Na China essa crise implicou em um giro a seu mercado interno e aumento no poder de compra de suas massas e crescente exportações de capitais (p.ex com a “nova rota da Seda”). Para os EUA isso implicava uma nova política internacional, voltada a conter a China, daí o “pivô ao Pacífico” de Obama, e o início da guerra comercial de Trump com a China e agora o desenvolvimento de novas alianças político-militares, como o QUAD, que dá um lugar novo e mais destacado à Índia no sistema de alianças americanas para contenção da China. Essa mudança na localização internacional da Índia e o status de “pária” da Rússia coloca muito maiores limites para a China e ainda mais secundariamente para o Brasil se utilizare dos BRICS, já que crescem as contradições internas desse bloco.

Na Europa, a crise dessa ordem explodiu em luta de classes na Grécia, novos fenômenos políticos neorreformistas e sua posterior diluição na velha social-democracia e seu programa de "extremo-centro" neoliberal, ascensão política da extrema-direita em diversos países, e em revelar todos limites da União Europeia como um consórcio de interesses imperialistas, mas que não suprime os interesses nacionais e sua necessidade dos Estados nacionais.

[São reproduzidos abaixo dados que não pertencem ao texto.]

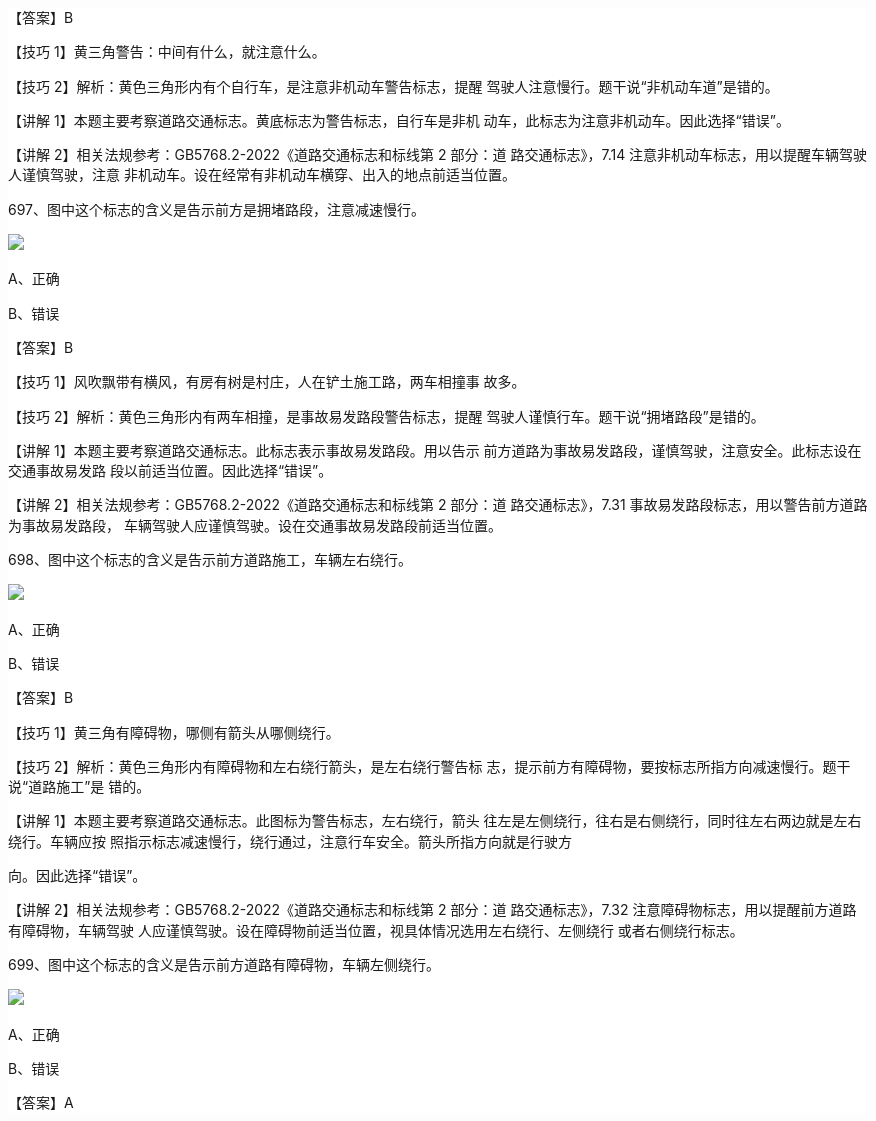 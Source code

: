 【答案】B 

【技巧 1】黄三角警告：中间有什么，就注意什么。

【技巧 2】解析：黄色三角形内有个自行车，是注意非机动车警告标志，提醒 驾驶人注意慢行。题干说“非机动车道”是错的。 

【讲解 1】本题主要考察道路交通标志。黄底标志为警告标志，自行车是非机 动车，此标志为注意非机动车。因此选择“错误”。 

【讲解 2】相关法规参考：GB5768.2-2022《道路交通标志和标线第 2 部分：道 路交通标志》，7.14 注意非机动车标志，用以提醒车辆驾驶人谨慎驾驶，注意 非机动车。设在经常有非机动车横穿、出入的地点前适当位置。

697、图中这个标志的含义是告示前方是拥堵路段，注意减速慢行。

![](Aspose.Words.19740e07-7984-43af-a93d-0bb18788b001.075.png)

A、正确 

B、错误 

【答案】B 

【技巧 1】风吹飘带有横风，有房有树是村庄，人在铲土施工路，两车相撞事 故多。 

【技巧 2】解析：黄色三角形内有两车相撞，是事故易发路段警告标志，提醒 驾驶人谨慎行车。题干说“拥堵路段”是错的。 

【讲解 1】本题主要考察道路交通标志。此标志表示事故易发路段。用以告示 前方道路为事故易发路段，谨慎驾驶，注意安全。此标志设在交通事故易发路 段以前适当位置。因此选择“错误”。 

【讲解 2】相关法规参考：GB5768.2-2022《道路交通标志和标线第 2 部分：道 路交通标志》，7.31 事故易发路段标志，用以警告前方道路为事故易发路段， 车辆驾驶人应谨慎驾驶。设在交通事故易发路段前适当位置。

698、图中这个标志的含义是告示前方道路施工，车辆左右绕行。

![](Aspose.Words.19740e07-7984-43af-a93d-0bb18788b001.076.png)

A、正确 

B、错误 

【答案】B 

【技巧 1】黄三角有障碍物，哪侧有箭头从哪侧绕行。

【技巧 2】解析：黄色三角形内有障碍物和左右绕行箭头，是左右绕行警告标 志，提示前方有障碍物，要按标志所指方向减速慢行。题干说“道路施工”是 错的。 

【讲解 1】本题主要考察道路交通标志。此图标为警告标志，左右绕行，箭头 往左是左侧绕行，往右是右侧绕行，同时往左右两边就是左右绕行。车辆应按 照指示标志减速慢行，绕行通过，注意行车安全。箭头所指方向就是行驶方

向。因此选择“错误”。 

【讲解 2】相关法规参考：GB5768.2-2022《道路交通标志和标线第 2 部分：道 路交通标志》，7.32 注意障碍物标志，用以提醒前方道路有障碍物，车辆驾驶 人应谨慎驾驶。设在障碍物前适当位置，视具体情况选用左右绕行、左侧绕行 或者右侧绕行标志。

699、图中这个标志的含义是告示前方道路有障碍物，车辆左侧绕行。

![](Aspose.Words.19740e07-7984-43af-a93d-0bb18788b001.077.png)

A、正确 

B、错误 

【答案】A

Na crise da dívida grega se mostrou com todos os dentes os interesses alemães, e silenciosamente a Alemanha vem construindo uma complementariedade e dependência de economias menores à sua, mas também integrando exércitos debaixo do seu como a revista Foreign Policy destacava em 2017 relativo a Holanda, República Checa e Romênia. A guerra na Ucrânia marca uma mudança nos tempos históricos, (“zeitenwende”), segundo o discurso do próprio chanceler Olaf Scholz) com um inédito armamento bilionário de suas Forças Armadas.

A União Europeia que enfrentou o Brexit também acumula crescentes contradições com a Alemanha se recusando a ajudar os outros países com os custos de energia, mas criando fundos bilionários para ajudar somente sua indústria, desenvolvendo crescentes tendências centrífugas na União, como destacava em setembro passado Josefina Martinez do Estado Espanhol em “Europa na encruzilhada: guerra, inflação e greves de descontentamento”. Para um aprofundamento na situação política europeia sugerimos o artigo de mais folêgo de Juan Chingo no congresso de fundação do Revolution Permanent na França.

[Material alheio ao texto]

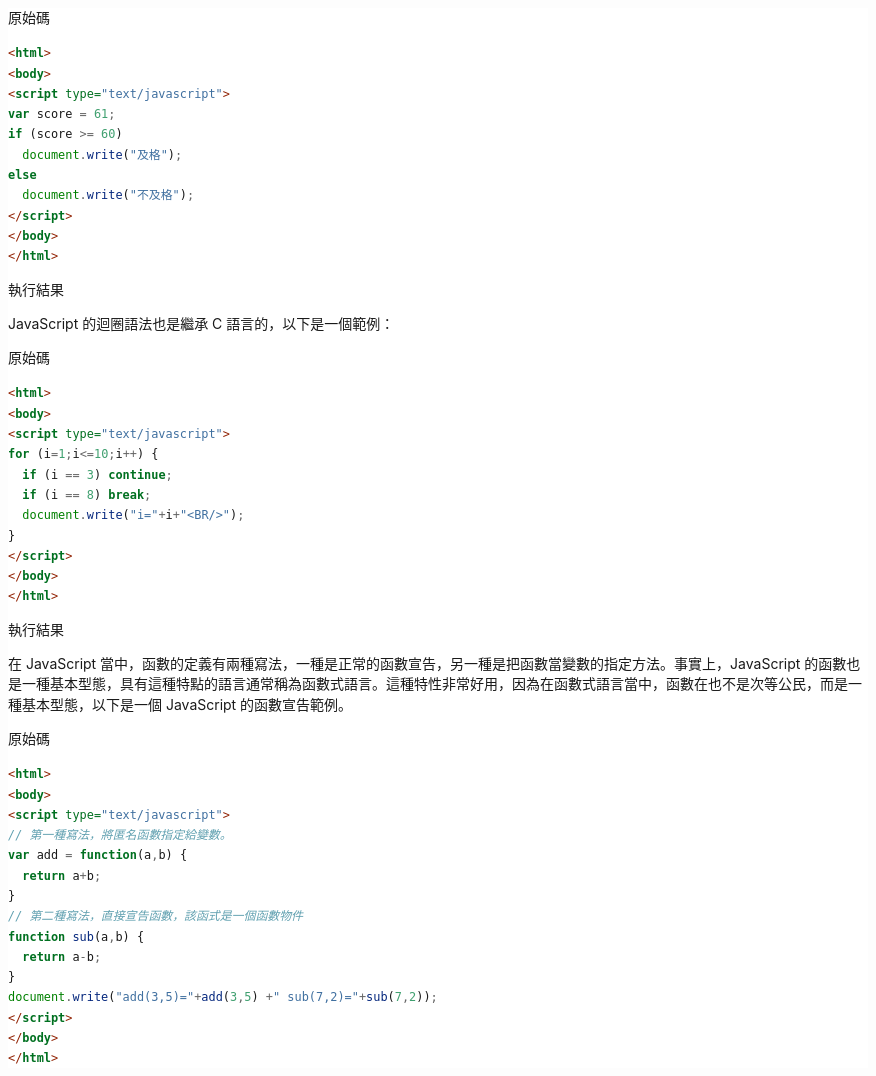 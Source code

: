 原始碼

```html
<html>
<body>
<script type="text/javascript">
var score = 61;
if (score >= 60)
  document.write("及格");
else
  document.write("不及格");
</script>
</body>
</html>
```

執行結果


JavaScript 的迴圈語法也是繼承 C 語言的，以下是一個範例：

原始碼

```html
<html>
<body>
<script type="text/javascript">
for (i=1;i<=10;i++) {
  if (i == 3) continue;
  if (i == 8) break;
  document.write("i="+i+"<BR/>");
}
</script>
</body>
</html>
```

執行結果


在 JavaScript 當中，函數的定義有兩種寫法，一種是正常的函數宣告，另一種是把函數當變數的指定方法。事實上，JavaScript 的函數也是一種基本型態，具有這種特點的語言通常稱為函數式語言。這種特性非常好用，因為在函數式語言當中，函數在也不是次等公民，而是一種基本型態，以下是一個 JavaScript 的函數宣告範例。

原始碼

```html
<html>
<body>
<script type="text/javascript">
// 第一種寫法，將匿名函數指定給變數。
var add = function(a,b) {     
  return a+b;
}
// 第二種寫法，直接宣告函數，該函式是一個函數物件
function sub(a,b) {         
  return a-b;
}
document.write("add(3,5)="+add(3,5) +" sub(7,2)="+sub(7,2));
</script>
</body>
</html>
```
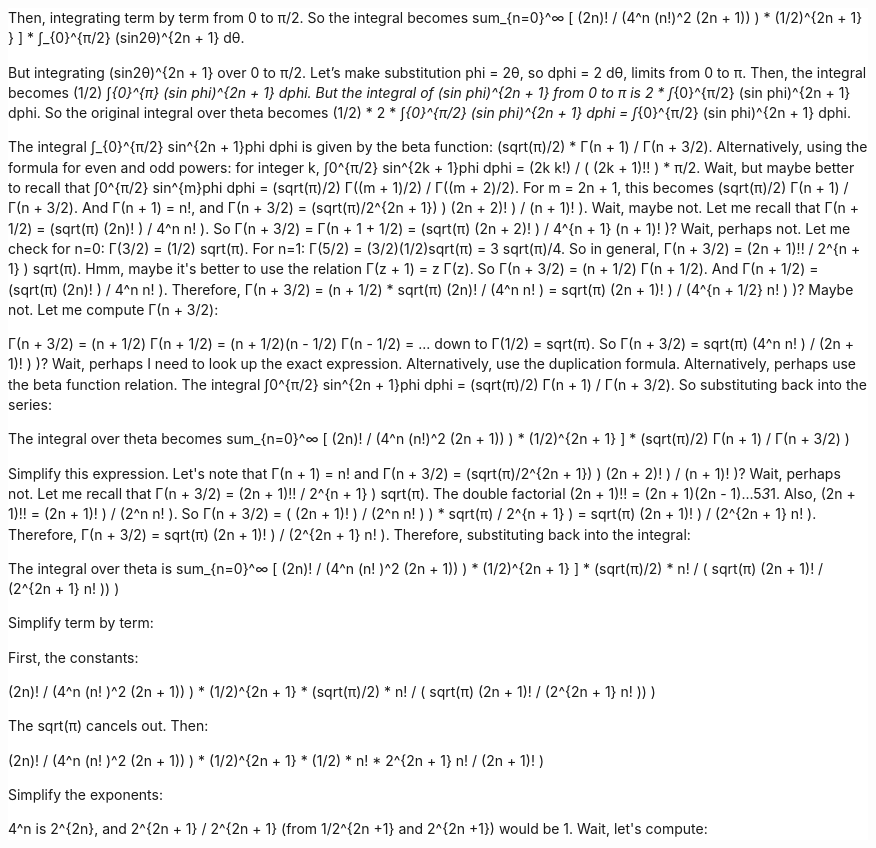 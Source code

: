 Then, integrating term by term from 0 to π/2. So the integral becomes sum_{n=0}^∞ [ (2n)! / (4^n (n!)^2 (2n + 1)) ) * (1/2)^{2n + 1} } ] * ∫_{0}^{π/2} (sin2θ)^{2n + 1} dθ.

But integrating (sin2θ)^{2n + 1} over 0 to π/2. Let’s make substitution phi = 2θ, so dphi = 2 dθ, limits from 0 to π. Then, the integral becomes (1/2) ∫_{0}^{π} (sin phi)^{2n + 1} dphi. But the integral of (sin phi)^{2n + 1} from 0 to π is 2 * ∫_{0}^{π/2} (sin phi)^{2n + 1} dphi. So the original integral over theta becomes (1/2) * 2 * ∫_{0}^{π/2} (sin phi)^{2n + 1} dphi = ∫_{0}^{π/2} (sin phi)^{2n + 1} dphi.

The integral ∫_{0}^{π/2} sin^{2n + 1}phi dphi is given by the beta function: (sqrt(π)/2) * Γ(n + 1) / Γ(n + 3/2). Alternatively, using the formula for even and odd powers: for integer k, ∫0^{π/2} sin^{2k + 1}phi dphi = (2k k!) / ( (2k + 1)!! ) * π/2. Wait, but maybe better to recall that ∫0^{π/2} sin^{m}phi dphi = (sqrt(π)/2) Γ((m + 1)/2) / Γ((m + 2)/2). For m = 2n + 1, this becomes (sqrt(π)/2) Γ(n + 1) / Γ(n + 3/2). And Γ(n + 1) = n!, and Γ(n + 3/2) = (sqrt(π)/2^{2n + 1}) ) (2n + 2)! ) / (n + 1)! ). Wait, maybe not. Let me recall that Γ(n + 1/2) = (sqrt(π) (2n)! ) / 4^n n! ). So Γ(n + 3/2) = Γ(n + 1 + 1/2) = (sqrt(π) (2n + 2)! ) / 4^{n + 1} (n + 1)! )? Wait, perhaps not. Let me check for n=0: Γ(3/2) = (1/2) sqrt(π). For n=1: Γ(5/2) = (3/2)(1/2)sqrt(π) = 3 sqrt(π)/4. So in general, Γ(n + 3/2) = (2n + 1)!! / 2^{n + 1} ) sqrt(π). Hmm, maybe it's better to use the relation Γ(z + 1) = z Γ(z). So Γ(n + 3/2) = (n + 1/2) Γ(n + 1/2). And Γ(n + 1/2) = (sqrt(π) (2n)! ) / 4^n n! ). Therefore, Γ(n + 3/2) = (n + 1/2) * sqrt(π) (2n)! / (4^n n! ) = sqrt(π) (2n + 1)! ) / (4^{n + 1/2} n! ) )? Maybe not. Let me compute Γ(n + 3/2):

Γ(n + 3/2) = (n + 1/2) Γ(n + 1/2) = (n + 1/2)(n - 1/2) Γ(n - 1/2) = ... down to Γ(1/2) = sqrt(π). So Γ(n + 3/2) = sqrt(π) (4^n n! ) / (2n + 1)! ) )? Wait, perhaps I need to look up the exact expression. Alternatively, use the duplication formula. Alternatively, perhaps use the beta function relation. The integral ∫0^{π/2} sin^{2n + 1}phi dphi = (sqrt(π)/2) Γ(n + 1) / Γ(n + 3/2). So substituting back into the series:

The integral over theta becomes sum_{n=0}^∞ [ (2n)! / (4^n (n!)^2 (2n + 1)) ) * (1/2)^{2n + 1} ] * (sqrt(π)/2) Γ(n + 1) / Γ(n + 3/2) )

Simplify this expression. Let's note that Γ(n + 1) = n! and Γ(n + 3/2) = (sqrt(π)/2^{2n + 1}) ) (2n + 2)! ) / (n + 1)! )? Wait, perhaps not. Let me recall that Γ(n + 3/2) = (2n + 1)!! / 2^{n + 1} ) sqrt(π). The double factorial (2n + 1)!! = (2n + 1)(2n - 1)...5*3*1. Also, (2n + 1)!! = (2n + 1)! ) / (2^n n! ). So Γ(n + 3/2) = ( (2n + 1)! ) / (2^n n! ) ) * sqrt(π) / 2^{n + 1} ) = sqrt(π) (2n + 1)! ) / (2^{2n + 1} n! ). Therefore, Γ(n + 3/2) = sqrt(π) (2n + 1)! ) / (2^{2n + 1} n! ). Therefore, substituting back into the integral:

The integral over theta is sum_{n=0}^∞ [ (2n)! / (4^n (n! )^2 (2n + 1)) ) * (1/2)^{2n + 1} ] * (sqrt(π)/2) * n! / ( sqrt(π) (2n + 1)! / (2^{2n + 1} n! )) )

Simplify term by term:

First, the constants:

(2n)! / (4^n (n! )^2 (2n + 1)) ) * (1/2)^{2n + 1} * (sqrt(π)/2) * n! / ( sqrt(π) (2n + 1)! / (2^{2n + 1} n! )) )

The sqrt(π) cancels out. Then:

(2n)! / (4^n (n! )^2 (2n + 1)) ) * (1/2)^{2n + 1} * (1/2) * n! * 2^{2n + 1} n! / (2n + 1)! )

Simplify the exponents:

4^n is 2^{2n}, and 2^{2n + 1} / 2^{2n + 1} (from 1/2^{2n +1} and 2^{2n +1}) would be 1. Wait, let's compute:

As tensões começam a opor interesses “atlantistas” e “nacionalistas” dentro de cada imperialismo Europeu, como “atlantismo”, entendamos alinhamento de seus interesses confluente aos EUA. Trump tentou explorar essa divisão falando de “velha europa” e “nova europa”, o alinhamento de todas potências europeias com os EUA na guerra da Ucrânia marca um hiato “atlantista” mas não resolve essas contradições, que voltam a se expressar a cada passo, particularmente nas relações com a China, como Juan Chingo desenvolveu nesse artigo quando Olaf Scholz foi à China em novembro passado.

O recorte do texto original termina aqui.